Vancouver’s AbCellera Biologics Inc. capped off a blockbuster 2020 by pocketing nearly $200-million in royalty revenue for its COVID-19-fighting antibody co-developed with Eli Lilly & Co.
AbCellera, which became Canada’s most valuable biotechnology company ever after its record-setting initial public offering in December, said Monday it generated US$233-million in revenue and a net profit of US$119-million for 2020. That was up from US$11.6-million revenue and a US$2-million loss in 2019.
Almost all of that bounty was due to its partnership with Eli Lilly, inked last May, which saw the drug giant take to market an antibody-based drug for COVID-19 patients called bamlanivimab. AbCellera received a US$15-million milestone payment from Lilly, plus US$198.3-million in royalties for the sale of doses in 2020.
“AbCellera had a breakthrough year, demonstrating strong growth across every area of the business and the effectiveness of our technology and business model through our discovery of the first monoclonal antibody therapy for COVID-19,” CEO Carl Hansen said in a statement.
AbCellera isolated the antibody from the blood sample of a recovered COVID-19 patient last spring using its “antibody discovery engine” technology. The platform runs blood samples from a person who has developed immunity to a disease through a credit-card-sized device with hundreds of thousands of tiny chambers. With the help of artificial intelligence, it tests antibodies produced by cells in each chamber simultaneously to determine which have potential to become drugs – a much faster, cheaper process than conventional methods.

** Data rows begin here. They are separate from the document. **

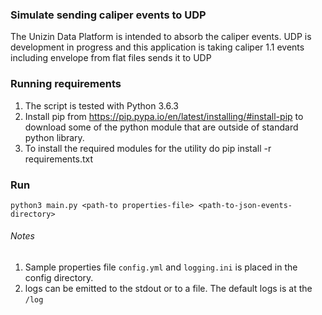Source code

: ### Simulate sending caliper events to UDP
 The Unizin Data Platform is intended to absorb the caliper events. UDP is development in progress and this application is taking caliper 1.1 events including envelope from flat files sends it to UDP

### Running requirements
1. The script is tested with Python 3.6.3
2. Install pip from https://pip.pypa.io/en/latest/installing/#install-pip to download some of the python module that are outside of standard python library.
3. To install the required modules for the utility do pip install -r requirements.txt

### Run 
 `python3 main.py <path-to properties-file> <path-to-json-events-directory>` 

###### Notes 

1. Sample properties file `config.yml` and `logging.ini` is placed in the config directory. 
2. logs can be emitted to the stdout or to a file. The default logs is at the `/log` 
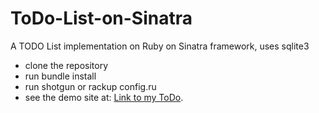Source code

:# ToDo-List-on-Sinatra
A TODO List implementation on Ruby on Sinatra framework, uses sqlite3

- clone the repository
- run bundle install
- run shotgun or rackup config.ru
- see the demo site at: [Link to my ToDo](https://todosinatrapostgres.herokuapp.com/signup).

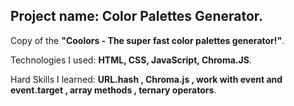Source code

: Project name: **Color Palettes Generator**.  
----
Copy of the **"Coolors - The super fast color palettes generator!"**.  

Technologies I used: **HTML, CSS, JavaScript, Chroma.JS**.  

Hard Skills I learned: **URL.hash , Chroma.js , work with event and event.target , array methods , ternary operators**.
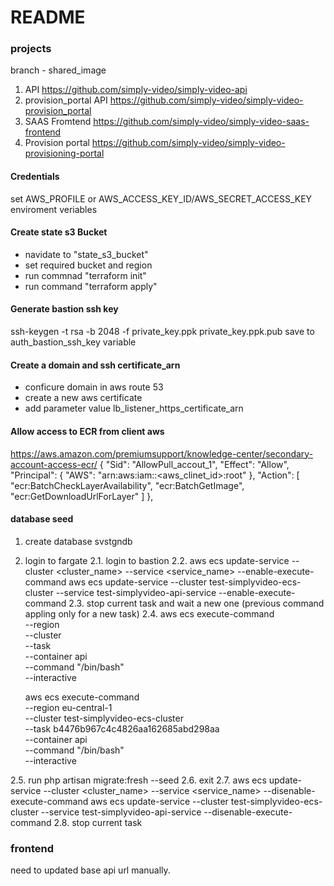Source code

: # README #

### projects
branch - shared_image
1. API https://github.com/simply-video/simply-video-api
2. provision_portal API https://github.com/simply-video/simply-video-provision_portal
3. SAAS Fromtend https://github.com/simply-video/simply-video-saas-frontend
4. Provision portal https://github.com/simply-video/simply-video-provisioning-portal

#### Credentials
set AWS_PROFILE or AWS_ACCESS_KEY_ID/AWS_SECRET_ACCESS_KEY enviroment veriables

#### Create state s3 Bucket
- navidate to "state_s3_bucket"
- set required bucket and region 
- run commnad "terraform init"
- run command "terraform apply"

#### Generate bastion ssh key
ssh-keygen -t rsa  -b 2048 -f private_key.ppk
private_key.ppk.pub save to auth_bastion_ssh_key variable


#### Create a domain and ssh certificate_arn
- conficure domain in aws route 53
- create a new aws certificate
- add parameter value lb_listener_https_certificate_arn


#### Allow access to ECR from client aws
https://aws.amazon.com/premiumsupport/knowledge-center/secondary-account-access-ecr/
   {
      "Sid": "AllowPull_accout_1",
      "Effect": "Allow",
      "Principal": {
        "AWS": "arn:aws:iam::<aws_clinet_id>:root"
      },
      "Action": [
        "ecr:BatchCheckLayerAvailability",
        "ecr:BatchGetImage",
        "ecr:GetDownloadUrlForLayer"
      ]
    },



#### database seed

1. create database svstgndb


2. login to fargate
2.1. login to bastion
2.2. aws ecs update-service --cluster <cluster_name> --service <service_name> --enable-execute-command 
aws ecs update-service --cluster test-simplyvideo-ecs-cluster --service test-simplyvideo-api-service --enable-execute-command
2.3. stop current task and wait a new one (previous command appling only for a new task)
2.4. aws ecs execute-command  \
    --region <region> \
    --cluster <cluster-name> \
    --task <task id> \
    --container api \
    --command "/bin/bash" \
    --interactive

    aws ecs execute-command  \
    --region eu-central-1 \
    --cluster test-simplyvideo-ecs-cluster \
    --task b4476b967c4c4826aa162685abd298aa \
    --container api \
    --command "/bin/bash" \
    --interactive

2.5. run php artisan migrate:fresh --seed
2.6. exit
2.7. aws ecs update-service --cluster <cluster_name> --service <service_name> --disenable-execute-command
aws ecs update-service --cluster test-simplyvideo-ecs-cluster --service test-simplyvideo-api-service --disenable-execute-command
2.8. stop current task


### frontend
need to updated base api url manually.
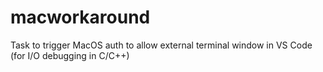 # macworkaround
Task to trigger MacOS auth to allow external terminal window in VS Code (for I/O debugging in C/C++)
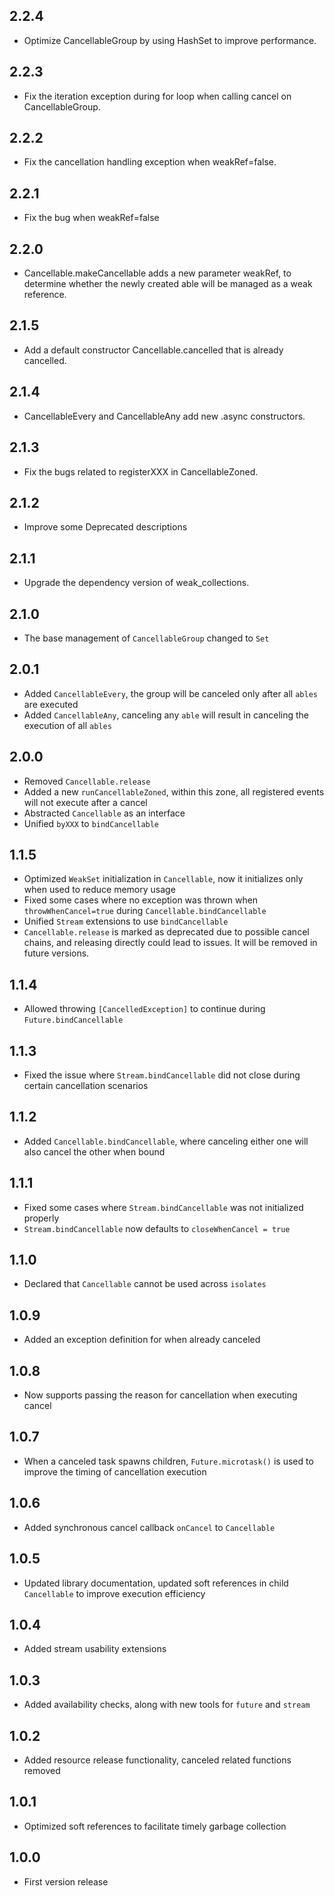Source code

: ## 2.2.4

* Optimize CancellableGroup by using HashSet to improve performance.

## 2.2.3

* Fix the iteration exception during for loop when calling cancel on CancellableGroup.

## 2.2.2

* Fix the cancellation handling exception when weakRef=false.

## 2.2.1

* Fix the bug when weakRef=false

## 2.2.0

* Cancellable.makeCancellable adds a new parameter weakRef, to determine whether the newly created
  able will be managed as a weak reference.

## 2.1.5

* Add a default constructor Cancellable.cancelled that is already cancelled.

## 2.1.4

* CancellableEvery and CancellableAny add new .async constructors.

## 2.1.3

* Fix the bugs related to registerXXX in CancellableZoned.

## 2.1.2

* Improve some Deprecated descriptions

## 2.1.1

* Upgrade the dependency version of weak_collections.

## 2.1.0

* The base management of `CancellableGroup` changed to `Set`

## 2.0.1

* Added `CancellableEvery`, the group will be canceled only after all `ables` are executed
* Added `CancellableAny`, canceling any `able` will result in canceling the execution of all `ables`

## 2.0.0

* Removed `Cancellable.release`
* Added a new `runCancellableZoned`, within this zone, all registered events will not execute after
  a cancel
* Abstracted `Cancellable` as an interface
* Unified `byXXX` to `bindCancellable`

## 1.1.5

* Optimized `WeakSet` initialization in `Cancellable`, now it initializes only when used to reduce
  memory usage
* Fixed some cases where no exception was thrown when `throwWhenCancel=true`
  during `Cancellable.bindCancellable`
* Unified `Stream` extensions to use `bindCancellable`
* `Cancellable.release` is marked as deprecated due to possible cancel chains, and releasing
  directly could lead to issues. It will be removed in future versions.

## 1.1.4

* Allowed throwing `[CancelledException]` to continue during `Future.bindCancellable`

## 1.1.3

* Fixed the issue where `Stream.bindCancellable` did not close during certain cancellation scenarios

## 1.1.2

* Added `Cancellable.bindCancellable`, where canceling either one will also cancel the other when
  bound

## 1.1.1

* Fixed some cases where `Stream.bindCancellable` was not initialized properly
* `Stream.bindCancellable` now defaults to `closeWhenCancel = true`

## 1.1.0

* Declared that `Cancellable` cannot be used across `isolates`

## 1.0.9

* Added an exception definition for when already canceled

## 1.0.8

* Now supports passing the reason for cancellation when executing cancel

## 1.0.7

* When a canceled task spawns children, `Future.microtask()` is used to improve the timing of
  cancellation execution

## 1.0.6

* Added synchronous cancel callback `onCancel` to `Cancellable`

## 1.0.5

* Updated library documentation, updated soft references in child `Cancellable` to improve execution
  efficiency

## 1.0.4

* Added stream usability extensions

## 1.0.3

* Added availability checks, along with new tools for `future` and `stream`

## 1.0.2

* Added resource release functionality, canceled related functions removed

## 1.0.1

* Optimized soft references to facilitate timely garbage collection

## 1.0.0

* First version release
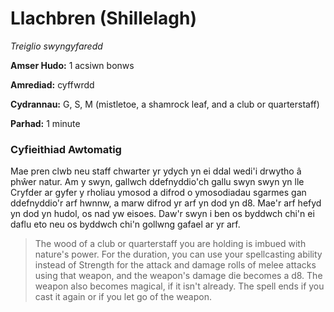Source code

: # Llachbren (Shillelagh)

*Treiglio swyngyfaredd*

**Amser Hudo:** 1 acsiwn bonws

**Amrediad:** cyffwrdd

**Cydrannau:** G, S, M (mistletoe, a shamrock leaf, and a club or quarterstaff)

**Parhad:** 1 minute

### Cyfieithiad Awtomatig

Mae pren clwb neu staff chwarter yr ydych yn ei ddal wedi'i drwytho â phŵer natur. Am y swyn, gallwch ddefnyddio'ch gallu swyn swyn yn lle Cryfder ar gyfer y rholiau ymosod a difrod o ymosodiadau sgarmes gan ddefnyddio'r arf hwnnw, a marw difrod yr arf yn dod yn d8. Mae'r arf hefyd yn dod yn hudol, os nad yw eisoes. Daw'r swyn i ben os byddwch chi'n ei daflu eto neu os byddwch chi'n gollwng gafael ar yr arf.

>  The wood of a club or quarterstaff you are holding is imbued with nature's power. For the duration, you can use your spellcasting ability instead of Strength for the attack and damage rolls of melee attacks using that weapon, and the weapon's damage die becomes a d8. The weapon also becomes magical, if it isn't already. The spell ends if you cast it again or if you let go of the weapon.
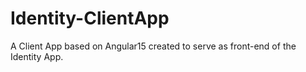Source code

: # Identity-ClientApp
A Client App based on Angular15 created to serve as front-end of the Identity App.
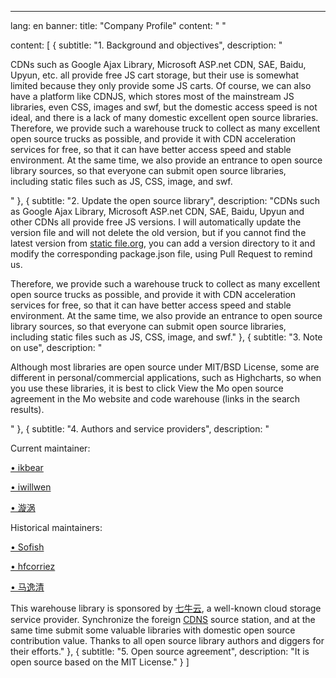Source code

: ---
lang: en
banner:
  title: "Company Profile"
  content: "  "

content: [
  {
    subtitle: "1. Background and objectives",
    description: "<p>CDNs such as Google Ajax Library, Microsoft ASP.net CDN, SAE, Baidu, Upyun, etc. all provide free JS cart storage, but their use is somewhat limited because they only provide some JS carts. Of course, we can also have a platform like CDNJS, which stores most of the mainstream JS libraries, even CSS, images and swf, but the domestic access speed is not ideal, and there is a lack of many domestic excellent open source libraries.
  Therefore, we provide such a warehouse truck to collect as many excellent open source trucks as possible, and provide it with CDN acceleration services for free, so that it can have better access speed and stable environment. At the same time, we also provide an entrance to open source library sources, so that everyone can submit open source libraries, including static files such as JS, CSS, image, and swf.</p>"
  },
  {
    subtitle: "2. Update the open source library",
    description: "CDNs such as Google Ajax Library, Microsoft ASP.net CDN, SAE, Baidu, Upyun and other CDNs all provide free JS versions. I will automatically update the version file and will not delete the old version, but if you cannot find the latest version from  <a href='https://www.staticfile.net'>static file.org</a>, you can add a version directory to it and modify the corresponding package.json file, using Pull Request to remind us. <p/><p/>
    Therefore, we provide such a warehouse truck to collect as many excellent open source trucks as possible, and provide it with CDN acceleration services for free, so that it can have better access speed and stable environment. At the same time, we also provide an entrance to open source library sources, so that everyone can submit open source libraries, including static files such as JS, CSS, image, and swf."
  },
  {
    subtitle: "3. Note on use",
    description: "<p>Although most libraries are open source under MIT/BSD License, some are different in personal/commercial applications, such as Highcharts, so when you use these libraries, it is best to click View the Mo open source agreement in the Mo website and code warehouse (links in the search results). </p>"
  },
  {
    subtitle: "4. Authors and service providers",
    description: "<p>Current maintainer:</p>
    <p><a href='https://github.com/ikbear'>• ikbear</a></p>
    <p><a href='https://github.com/iwillwen'>• iwillwen</a></p>
    <p><a href='https://github.com/DL-strong'>• 漩涡</a></p>
    <p>Historical maintainers:</p>
    <p><a href='https://github.com/sofish'>• Sofish</a></p>
    <p><a href='https://github.com/hfcorriez'>• hfcorriez</a></p>
    <p><a href='https://github.com/sorcerer-ma'>• 马逸清 </a></p>
    This warehouse library is sponsored by  <a href='https://www.qiniu.com/'>七牛云</a>, a well-known cloud storage service provider. Synchronize the foreign <a href='#'>CDNS</a> source station, and at the same time submit some valuable libraries with domestic open source contribution value. Thanks to all open source library authors and diggers for their efforts."
  },
  {
    subtitle: "5. Open source agreement",
    description: "It is open source based on the MIT License."
  }
]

The B.C. company, which spun out of the University of British Columbia’s Interdisciplinary Michael Smith Laboratories in 2012, has entered into more than 100 partnerships with 27 different partners to find antibody treatments for a range of ailments. Each deal provides AbCellera with research fees, milestone payments and eventually royalties as molecules advance from the lab to market.
But AbCellera has met with disappointment at home with its first blockbuster drug. Bamlanivimab has been approved for emergency use by regulators in Canada and the U.S., as well as more than a dozen other countries. But despite Health Canada ordering 26,000 doses of the treatment, it has been almost untouched in Canada, as no province has recommended its use as a standard of care. Meanwhile, more than 360,000 patients in the U.S. have been treated with the drug.

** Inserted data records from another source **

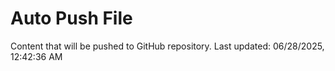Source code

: # Auto Push File

Content that will be pushed to GitHub repository.
Last updated: 06/28/2025, 12:42:36 AM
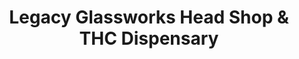 ---
title: "Legacy Glassworks Head Shop & THC Dispensary"
url: /duluth/legacy-glassworks-head-shop-and-thc-dispensary/
shop: cannabis
---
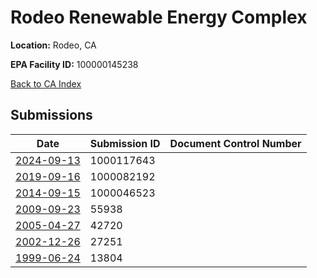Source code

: # Rodeo Renewable Energy Complex

**Location:** Rodeo, CA

**EPA Facility ID:** 100000145238

[Back to CA Index](../../index.md)

## Submissions

| Date | Submission ID | Document Control Number |
|------|--------------|-------------------------|
| [2024-09-13](submissions/1000117643.md) | 1000117643 |  |
| [2019-09-16](submissions/1000082192.md) | 1000082192 |  |
| [2014-09-15](submissions/1000046523.md) | 1000046523 |  |
| [2009-09-23](submissions/55938.md) | 55938 |  |
| [2005-04-27](submissions/42720.md) | 42720 |  |
| [2002-12-26](submissions/27251.md) | 27251 |  |
| [1999-06-24](submissions/13804.md) | 13804 |  |
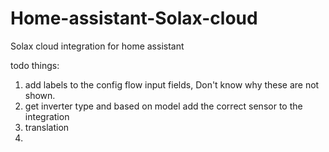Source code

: # Home-assistant-Solax-cloud
Solax cloud integration for home assistant


todo things:
1. add labels to the config flow input fields, Don't know why these are not shown.
2. get inverter type and based on model add the correct sensor to the integration
3. translation
4. 

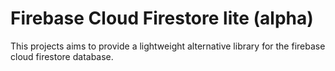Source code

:# Firebase Cloud Firestore lite (alpha)
This projects aims to provide a lightweight alternative library for the firebase cloud firestore database.
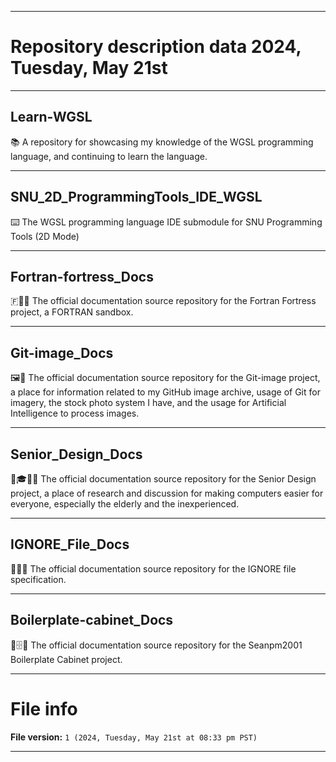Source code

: 
***

# Repository description data 2024, Tuesday, May 21st

---

## Learn-WGSL

📚️ A repository for showcasing my knowledge of the WGSL programming language, and continuing to learn the language. 

---

## SNU_2D_ProgrammingTools_IDE_WGSL

⌨️ The WGSL programming language IDE submodule for SNU Programming Tools (2D Mode)

---

## Fortran-fortress_Docs

🇫🏰️📖️ The official documentation source repository for the Fortran Fortress project, a FORTRAN sandbox.

---

## Git-image_Docs

🖼️📖️ The official documentation source repository for the Git-image project, a place for information related to my GitHub image archive, usage of Git for imagery, the stock photo system I have, and the usage for Artificial Intelligence to process images. 

---

## Senior_Design_Docs

🧓️🎓️👴️📖️ The official documentation source repository for the Senior Design project, a place of research and discussion for making computers easier for everyone, especially the elderly and the inexperienced. 

---

## IGNORE_File_Docs

📄️🔻️📖️ The official documentation source repository for the IGNORE file specification.

---

## Boilerplate-cabinet_Docs

🍲️🗄️📖️ The official documentation source repository for the Seanpm2001 Boilerplate Cabinet project.

***

# File info

**File version:** `1 (2024, Tuesday, May 21st at 08:33 pm PST)`

***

That prompted Dr. Hansen to pen an editorial for the Daily Hive website this month expressing frustration that provincial inaction on bamlanivimab “runs contrary to the recommendations made by the world’s foremost regulatory bodies…so many more Canadian patients could and can benefit from antibody therapy if only they could access it. It shouldn’t be this way.”
AbCellera had nearly US$600-million in cash and equivalents at the end of 2020 thanks to a venture capital financing last spring, a US$126-million funding commitment from the federal government and its IPO on Nasdaq, which generated US$556-million in gross proceeds. The company, which had 200 employees at year-end, has said it plans to expand its facilities and hire hundreds of people, mostly in Vancouver.